For the record, this is the first internal error I was able to uncover so far. Given this success with categorical strings, it was natural to look if one_of could be similarly broken, but the generator just chose the one variant despite its 0.0 weight.

#10 Unsupported types on import

Databases can sometimes contain strange things, and so far the support is in beta, so it was expected that I would find types for which we currently don't implement import. This includes JSON for mysql and postgres, the mysql spatial datatypes as well as postgres' geometric types, user-defined enumerations, postgres' network address types, postgres arrays (soon only nested ones), etc.

The way to reproduce that is to create a table with a field of the type, e.g. here with mysql

CREATE TABLE IF NOT EXISTS json (    data JSON);
DELETE FROM json;
INSERT INTO json (data) VALUES ('{ "a": ["b", 42] }');

Now call synth import jsonnamespace --from mysql://<user>:<password>@<host>:<port>/<database> to get

Error: We haven't implemented a converter for json

Since the error is mostly the same for all types, and was somewhat expected, I won't claim a point for each type here.

#11 Exporting an array of nulls into postgres is not correctly implemented, so

{    "type": "array",    "length": 5,    "content": {        "type": "object",        "s": {            "type": "array",            "length": 1,            "content": {                "type": "null"            }        }    }}

will give us a wrong data type error from postgres. The problem here is that we lose the type information from the generator, and just emit null values which do not allow us to construct the right types for encoding into a postgres buffer. The solution would be to re-architect the whole system to reinstate that type information, possibly side-stepping sqlx in the process. Note that this is not equal to issue #171, which relates to nested arrays.

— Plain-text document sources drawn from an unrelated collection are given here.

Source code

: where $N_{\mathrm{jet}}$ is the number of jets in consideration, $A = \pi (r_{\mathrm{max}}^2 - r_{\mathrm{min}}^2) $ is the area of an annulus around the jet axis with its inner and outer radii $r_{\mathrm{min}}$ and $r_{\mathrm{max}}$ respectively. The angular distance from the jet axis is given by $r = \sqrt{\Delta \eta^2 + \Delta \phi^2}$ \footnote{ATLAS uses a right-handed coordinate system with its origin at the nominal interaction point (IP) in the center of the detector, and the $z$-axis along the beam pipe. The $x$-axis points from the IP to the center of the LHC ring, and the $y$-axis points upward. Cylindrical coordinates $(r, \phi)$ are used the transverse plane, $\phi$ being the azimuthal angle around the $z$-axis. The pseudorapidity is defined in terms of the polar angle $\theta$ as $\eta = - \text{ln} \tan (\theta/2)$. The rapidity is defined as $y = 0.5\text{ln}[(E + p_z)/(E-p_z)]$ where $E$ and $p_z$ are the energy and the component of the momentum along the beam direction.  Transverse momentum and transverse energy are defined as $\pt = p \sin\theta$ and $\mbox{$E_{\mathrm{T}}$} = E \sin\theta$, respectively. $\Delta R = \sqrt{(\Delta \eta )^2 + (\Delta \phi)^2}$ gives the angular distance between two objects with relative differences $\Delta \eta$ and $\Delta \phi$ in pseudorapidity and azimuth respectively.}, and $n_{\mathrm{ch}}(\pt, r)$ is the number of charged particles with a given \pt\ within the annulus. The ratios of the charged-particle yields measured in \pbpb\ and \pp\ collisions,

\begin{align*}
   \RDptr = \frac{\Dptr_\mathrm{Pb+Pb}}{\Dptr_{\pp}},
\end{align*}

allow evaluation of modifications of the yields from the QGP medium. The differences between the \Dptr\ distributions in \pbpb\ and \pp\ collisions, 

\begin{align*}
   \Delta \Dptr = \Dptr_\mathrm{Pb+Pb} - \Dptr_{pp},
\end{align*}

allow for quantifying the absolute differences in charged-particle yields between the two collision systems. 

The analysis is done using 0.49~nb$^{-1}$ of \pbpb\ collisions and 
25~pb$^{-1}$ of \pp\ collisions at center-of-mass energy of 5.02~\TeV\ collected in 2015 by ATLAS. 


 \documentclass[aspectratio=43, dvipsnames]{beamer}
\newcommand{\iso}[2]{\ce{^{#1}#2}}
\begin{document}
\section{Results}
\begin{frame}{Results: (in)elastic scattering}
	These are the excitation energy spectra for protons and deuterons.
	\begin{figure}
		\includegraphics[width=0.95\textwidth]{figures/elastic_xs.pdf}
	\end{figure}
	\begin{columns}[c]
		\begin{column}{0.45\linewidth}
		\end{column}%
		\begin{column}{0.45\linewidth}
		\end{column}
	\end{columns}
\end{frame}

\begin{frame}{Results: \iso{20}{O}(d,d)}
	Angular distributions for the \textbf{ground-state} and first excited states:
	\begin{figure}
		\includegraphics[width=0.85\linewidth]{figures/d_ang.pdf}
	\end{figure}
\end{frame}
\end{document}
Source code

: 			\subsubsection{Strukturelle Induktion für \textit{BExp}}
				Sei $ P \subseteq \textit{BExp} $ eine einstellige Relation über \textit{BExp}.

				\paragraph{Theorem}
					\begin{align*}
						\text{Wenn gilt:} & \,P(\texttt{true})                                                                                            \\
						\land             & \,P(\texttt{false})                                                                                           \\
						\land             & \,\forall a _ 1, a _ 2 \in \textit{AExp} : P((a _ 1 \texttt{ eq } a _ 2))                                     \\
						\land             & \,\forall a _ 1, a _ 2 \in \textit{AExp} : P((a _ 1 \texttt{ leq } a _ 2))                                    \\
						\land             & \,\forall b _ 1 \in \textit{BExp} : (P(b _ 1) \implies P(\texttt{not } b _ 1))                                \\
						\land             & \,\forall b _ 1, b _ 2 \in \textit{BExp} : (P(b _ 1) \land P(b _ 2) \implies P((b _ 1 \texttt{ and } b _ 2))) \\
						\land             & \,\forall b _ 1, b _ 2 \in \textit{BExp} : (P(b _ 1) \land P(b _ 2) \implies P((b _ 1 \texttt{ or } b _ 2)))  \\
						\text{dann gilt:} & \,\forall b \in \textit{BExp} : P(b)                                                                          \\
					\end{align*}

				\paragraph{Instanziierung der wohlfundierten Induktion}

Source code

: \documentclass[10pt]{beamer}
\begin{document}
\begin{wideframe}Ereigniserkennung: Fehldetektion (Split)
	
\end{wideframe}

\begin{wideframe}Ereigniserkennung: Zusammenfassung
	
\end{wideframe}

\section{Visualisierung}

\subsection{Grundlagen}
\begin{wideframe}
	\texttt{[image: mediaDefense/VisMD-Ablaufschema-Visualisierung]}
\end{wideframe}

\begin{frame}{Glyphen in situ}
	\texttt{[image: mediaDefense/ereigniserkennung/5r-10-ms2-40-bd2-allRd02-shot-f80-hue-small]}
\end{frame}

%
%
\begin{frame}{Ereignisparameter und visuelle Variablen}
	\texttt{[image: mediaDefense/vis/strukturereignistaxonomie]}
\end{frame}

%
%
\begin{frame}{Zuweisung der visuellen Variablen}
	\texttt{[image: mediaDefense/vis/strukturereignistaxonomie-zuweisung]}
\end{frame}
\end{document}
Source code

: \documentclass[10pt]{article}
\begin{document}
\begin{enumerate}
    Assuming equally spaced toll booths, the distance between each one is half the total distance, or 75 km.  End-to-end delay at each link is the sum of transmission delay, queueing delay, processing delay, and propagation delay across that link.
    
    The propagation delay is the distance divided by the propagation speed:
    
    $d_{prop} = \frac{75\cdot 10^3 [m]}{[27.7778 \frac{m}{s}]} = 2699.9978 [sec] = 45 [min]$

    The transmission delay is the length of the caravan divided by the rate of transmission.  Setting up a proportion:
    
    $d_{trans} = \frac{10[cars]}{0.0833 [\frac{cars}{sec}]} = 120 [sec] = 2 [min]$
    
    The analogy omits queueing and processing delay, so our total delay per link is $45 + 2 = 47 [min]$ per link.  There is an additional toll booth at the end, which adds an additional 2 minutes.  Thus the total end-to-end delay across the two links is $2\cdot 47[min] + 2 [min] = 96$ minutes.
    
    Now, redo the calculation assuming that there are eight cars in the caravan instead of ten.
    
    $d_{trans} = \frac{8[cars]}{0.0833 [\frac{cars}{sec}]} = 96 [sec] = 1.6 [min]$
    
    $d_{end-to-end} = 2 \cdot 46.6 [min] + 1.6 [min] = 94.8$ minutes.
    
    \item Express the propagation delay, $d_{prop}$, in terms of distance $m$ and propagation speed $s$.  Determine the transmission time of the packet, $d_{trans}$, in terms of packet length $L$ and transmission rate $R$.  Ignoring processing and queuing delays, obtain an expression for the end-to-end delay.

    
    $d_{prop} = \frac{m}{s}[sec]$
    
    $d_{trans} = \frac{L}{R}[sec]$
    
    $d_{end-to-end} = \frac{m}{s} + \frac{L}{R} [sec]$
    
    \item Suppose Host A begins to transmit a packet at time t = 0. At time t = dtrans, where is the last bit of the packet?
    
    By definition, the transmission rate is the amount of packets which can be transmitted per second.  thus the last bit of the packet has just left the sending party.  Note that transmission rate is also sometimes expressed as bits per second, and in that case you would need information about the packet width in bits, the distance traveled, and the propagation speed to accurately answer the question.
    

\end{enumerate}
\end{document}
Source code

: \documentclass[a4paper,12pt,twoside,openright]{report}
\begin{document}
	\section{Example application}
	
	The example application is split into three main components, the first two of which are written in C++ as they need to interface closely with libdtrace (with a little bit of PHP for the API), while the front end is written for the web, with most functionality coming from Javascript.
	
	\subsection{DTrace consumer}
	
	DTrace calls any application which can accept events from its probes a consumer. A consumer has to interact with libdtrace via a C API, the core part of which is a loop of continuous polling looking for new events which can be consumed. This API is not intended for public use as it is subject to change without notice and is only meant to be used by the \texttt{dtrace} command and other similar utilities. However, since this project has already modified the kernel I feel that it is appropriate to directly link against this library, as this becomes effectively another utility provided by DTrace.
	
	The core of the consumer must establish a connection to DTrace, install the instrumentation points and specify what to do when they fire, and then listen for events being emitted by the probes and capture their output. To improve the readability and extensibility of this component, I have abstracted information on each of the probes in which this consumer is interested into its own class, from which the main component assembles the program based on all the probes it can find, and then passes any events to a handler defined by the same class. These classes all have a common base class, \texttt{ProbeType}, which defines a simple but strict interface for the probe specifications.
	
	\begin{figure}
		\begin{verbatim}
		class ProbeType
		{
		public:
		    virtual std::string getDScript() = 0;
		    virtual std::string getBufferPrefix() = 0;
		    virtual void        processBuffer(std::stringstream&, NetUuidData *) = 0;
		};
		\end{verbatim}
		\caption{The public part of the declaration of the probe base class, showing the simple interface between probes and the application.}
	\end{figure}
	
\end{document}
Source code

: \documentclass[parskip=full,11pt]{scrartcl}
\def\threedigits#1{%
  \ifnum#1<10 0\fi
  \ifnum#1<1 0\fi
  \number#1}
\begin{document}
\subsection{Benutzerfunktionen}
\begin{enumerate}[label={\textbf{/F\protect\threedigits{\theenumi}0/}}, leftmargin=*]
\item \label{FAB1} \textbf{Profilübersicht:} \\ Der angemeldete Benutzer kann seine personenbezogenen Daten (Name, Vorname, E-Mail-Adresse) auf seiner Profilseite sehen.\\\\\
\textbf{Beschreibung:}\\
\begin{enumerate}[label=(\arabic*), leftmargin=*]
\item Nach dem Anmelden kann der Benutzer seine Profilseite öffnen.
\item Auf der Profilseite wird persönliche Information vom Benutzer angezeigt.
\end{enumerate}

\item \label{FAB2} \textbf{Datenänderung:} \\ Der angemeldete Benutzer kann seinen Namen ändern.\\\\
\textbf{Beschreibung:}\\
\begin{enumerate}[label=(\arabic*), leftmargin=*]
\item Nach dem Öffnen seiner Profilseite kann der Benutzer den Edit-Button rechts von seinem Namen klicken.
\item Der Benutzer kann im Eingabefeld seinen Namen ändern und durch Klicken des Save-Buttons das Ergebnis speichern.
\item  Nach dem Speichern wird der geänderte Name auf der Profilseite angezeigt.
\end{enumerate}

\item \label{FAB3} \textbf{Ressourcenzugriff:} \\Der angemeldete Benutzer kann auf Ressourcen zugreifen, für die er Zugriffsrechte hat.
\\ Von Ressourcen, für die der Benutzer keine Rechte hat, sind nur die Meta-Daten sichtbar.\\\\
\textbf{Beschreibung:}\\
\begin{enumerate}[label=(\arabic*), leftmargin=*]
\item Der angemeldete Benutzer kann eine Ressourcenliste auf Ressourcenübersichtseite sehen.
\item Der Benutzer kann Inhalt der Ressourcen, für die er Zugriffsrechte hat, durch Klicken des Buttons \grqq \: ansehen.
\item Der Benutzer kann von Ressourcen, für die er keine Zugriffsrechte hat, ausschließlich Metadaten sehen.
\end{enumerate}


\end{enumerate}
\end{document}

#12 going back to #3, I thought about other ways to make the code overconsume resources. But time and memory are only one thing to consume, in fact it's easy enough to consume another: The stack. The following bash script:

X='{ "type": "null" }'
for i in $(seq 0 4096)do    X="{ \"type\": \"string\", \"format\": { \"format\": \"{x}\", \"arguments\": { \"x\": $X } } }"done
echo $X > 12_stack_depth/stack_depth.jsonsynth gen --size 1 12_stack_depth

will generate the following error:

Error: Unable to open the namespace
Caused by:    0: at file 12_stack_depth/stack_depth.json    1: Failed to parse collection    2: recursion limit exceeded at line 1 column 2929

So I give up. I've found 1 way to crash our product with an unintended error, reproduced some known limitations and outlined a number of error messages we can improve on. I fell far short of my original goal, which either means I'm really bad at finding errors, or our code is incredibly reliable. Given the track record of software written in Rust, I'd like to think it's the latter, but I'll leave judgement to you.

Anyway, this was a fun exercise and I looked at many more things that turned out to just work well, so that's a good thing™. With all the test automation we have today, it's easy to forget that the manual approach also has its upsides. So feel free and try to break your (or our) code!